→ **Assignment**
Starting with the first line of the material, reproduce exactly each line up to and including the one that contains "Open Big Door", leaving out every picture.

→ **Given data**
____

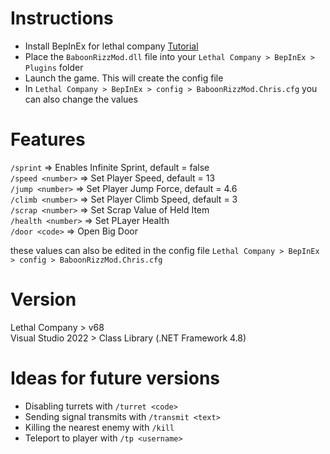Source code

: # Instructions

- Install BepInEx for lethal company [Tutorial](https://www.youtube.com/watch?v=_amdmNMWgTI)
- Place the `BaboonRizzMod.dll` file into your `Lethal Company > BepInEx > Plugins` folder
- Launch the game. This will create the config file
- In `Lethal Company > BepInEx > config > BaboonRizzMod.Chris.cfg` you can also change the values

# Features

`/sprint`   => Enables Infinite Sprint, default = false  
`/speed <number>`   => Set Player Speed, default = 13  
`/jump <number>`   => Set Player Jump Force, default = 4.6  
`/climb <number>`   => Set Player Climb Speed, default = 3  
`/scrap <number>`   => Set Scrap Value of Held Item  
`/health <number>`   => Set PLayer Health  
`/door <code>`   => Open Big Door  

these values can also be edited in the config file `Lethal Company > BepInEx > config > BaboonRizzMod.Chris.cfg`  

# Version

Lethal Company > v68  
Visual Studio 2022 > Class Library (.NET Framework 4.8)  

# Ideas for future versions

- Disabling turrets with `/turret <code>`  
- Sending signal transmits with `/transmit <text>`  
- Killing the nearest enemy with `/kill`  
- Teleport to player with `/tp <username>`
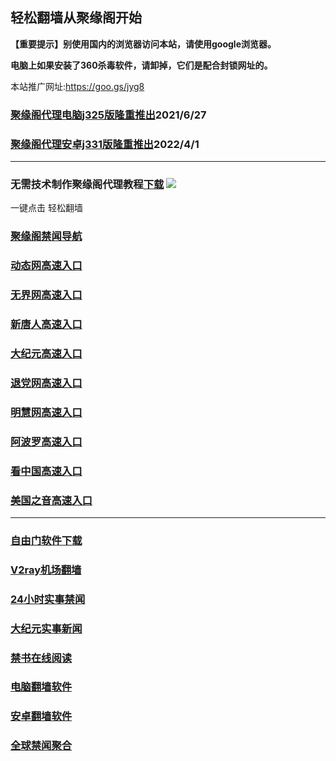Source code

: ## 轻松翻墙从聚缘阁开始

**【重要提示】别使用国内的浏览器访问本站，请使用google浏览器。**

**电脑上如果安装了360杀毒软件，请卸掉，它们是配合封锁网址的。**

本站推广网址:https://goo.gs/jyg8

### [聚缘阁代理电脑j325版隆重推出](https://gitlab.com/juyuange/2/-/raw/master/j325dn.rar)2021/6/27

### [聚缘阁代理安卓j331版隆重推出](https://gitlab.com/j25414/jyg/-/raw/master/j331.apk)2022/4/1

***



### 无需技术制作聚缘阁代理教程[下载](https://gitlab.com/j25414/jyg/-/raw/master/jygdl.rar)  ![](http://daohang.juyuange.eu.org/j2.gif)

一键点击 轻松翻墙


### [聚缘阁禁闻导航](https://hao.sdfd.ga/acb/e20k)

### [动态网高速入口](https://hao.sdfd.ga/acb/e5324k)

### [无界网高速入口](https://hao.sdfd.ga/acb/e12k)

### [新唐人高速入口](https://hao.sdfd.ga/acb/e5k)

### [大纪元高速入口](https://hao.sdfd.ga/acb/e7k)

### [退党网高速入口](https://hao.sdfd.ga/acb/e8k)

### [明慧网高速入口](https://hao.sdfd.ga/acb/e3k)

### [阿波罗高速入口](https://hao.sdfd.ga/acb/e13k)

### [看中国高速入口](https://hao.sdfd.ga/acb/e11k)

### [美国之音高速入口](https://hao.sdfd.ga/acb/e18k)


***






### [自由门软件下载](https://git.io/skyfree)

### [V2ray机场翻墙](https://github.com/bannedbook/fanqiang/wiki/V2ray%E6%9C%BA%E5%9C%BA)

### [24小时实事禁闻](https://github.com/fyvn2199/djy/blob/master/gb/n24hr.md?dfh#1)

### [大纪元实事新闻](https://github.com/fyvn2199/djy/blob/master/gb/nsc413.md?dfh#1)

### [禁书在线阅读](https://github.com/txyzum203/djy/blob/master/gb/9p.md?flntdtv#1)

### [电脑翻墙软件](https://github.com/Alvin9999/new-pac/wiki)

### [安卓翻墙软件](https://git.io/afq)

### [全球禁闻聚合](https://github.com/gfw-breaker/banned-news1/blob/master/README.md)












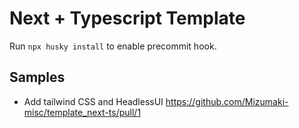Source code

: # Next + Typescript Template

Run `npx husky install` to enable precommit hook.

## Samples

- Add tailwind CSS and HeadlessUI
https://github.com/Mizumaki-misc/template_next-ts/pull/1
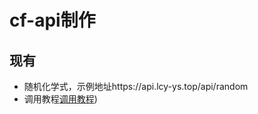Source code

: # cf-api制作
## 现有
- 随机化学式，示例地址https://api.lcy-ys.top/api/random
- 调用教程[调用教程](https://github.com/Lcyys666/cf-api-interface/tree/main/ChemEquationRandomAPI))
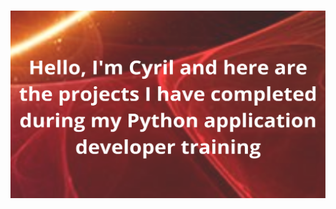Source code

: <h1 align="center">
    <a href="https://github.com/cyl94700">
        <img src="image-header.png" alt="header" width="800" height="300"/>
    </a>
</h1>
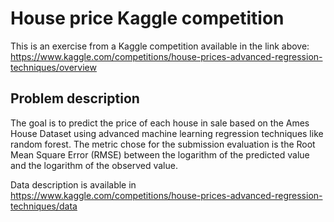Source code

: # House price Kaggle competition
This is an exercise from a Kaggle competition available in the link above:
https://www.kaggle.com/competitions/house-prices-advanced-regression-techniques/overview

## Problem description
The goal is to predict the price of each house in sale based on the Ames House Dataset using advanced machine learning regression techniques like random forest. 
The metric chose for the submission evaluation is the Root Mean Square Error (RMSE) between the logarithm of the predicted value and the logarithm of the observed value. 

Data description is available in
https://www.kaggle.com/competitions/house-prices-advanced-regression-techniques/data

____

→ **Solution for this problem**
Source code

: # Instructions

- Install BepInEx for lethal company [Tutorial](https://www.youtube.com/watch?v=_amdmNMWgTI)
- Place the `BaboonRizzMod.dll` file into your `Lethal Company > BepInEx > Plugins` folder
- Launch the game. This will create the config file
- In `Lethal Company > BepInEx > config > BaboonRizzMod.Chris.cfg` you can also change the values

# Features

`/sprint`   => Enables Infinite Sprint, default = false  
`/speed <number>`   => Set Player Speed, default = 13  
`/jump <number>`   => Set Player Jump Force, default = 4.6  
`/climb <number>`   => Set Player Climb Speed, default = 3  
`/scrap <number>`   => Set Scrap Value of Held Item  
`/health <number>`   => Set PLayer Health  
`/door <code>`   => Open Big Door  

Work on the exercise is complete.